Timelapse Photography and the Evolution of Hardware
We’ve had some new hatches in the Butterfly Fort, and there are at least six chrysalids which will be eclosing in the next couple of days1. This reawakens my interest in time-lapse photography.
I used to have a setup with a Harbortronics D2000 which I hooked up to my Nikon Coolpix 950 (and, later, Coolpix 995). It was good for a lot of things, but I succeeded in burning a nice streak across the sensor of the camera when the sun passed directly through the scene — the Coolpix line didn’t have a physical shutter, so the lens focused the sun onto the delicate sensor for the full time it was in view.

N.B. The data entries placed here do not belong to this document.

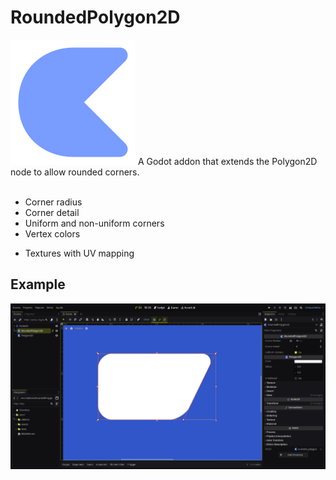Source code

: # RoundedPolygon2D

<img src="assets/icon.png" height=200 width=200>
A Godot addon that extends the Polygon2D node to allow rounded corners. <br> <br>

+ Corner radius
+ Corner detail
+ Uniform and non-uniform corners
+ Vertex colors
* Textures with UV mapping

## Example
<img src="assets/Example.png">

I’ve been using the Brinno Gardenwatch Cam that I received as a gift
a few years ago. It’s a dedicated, all-in-one time-lapse device. Once I learned a few things, I was able to use it successfully. First off, it really needs to be run on Nickel-metal hydride batteries. Next, you have to listen carefully when turning it on, because it’s not always obvious when you’ve powered it on and then off again by holding down the button a bit too long.
The Gardenwatch Cam does a decent job. It creates AVI format movies. It has 7 interval settings ranging from 1 minute to 24 hours. It has two focus settings, one for close up, and one for landscape.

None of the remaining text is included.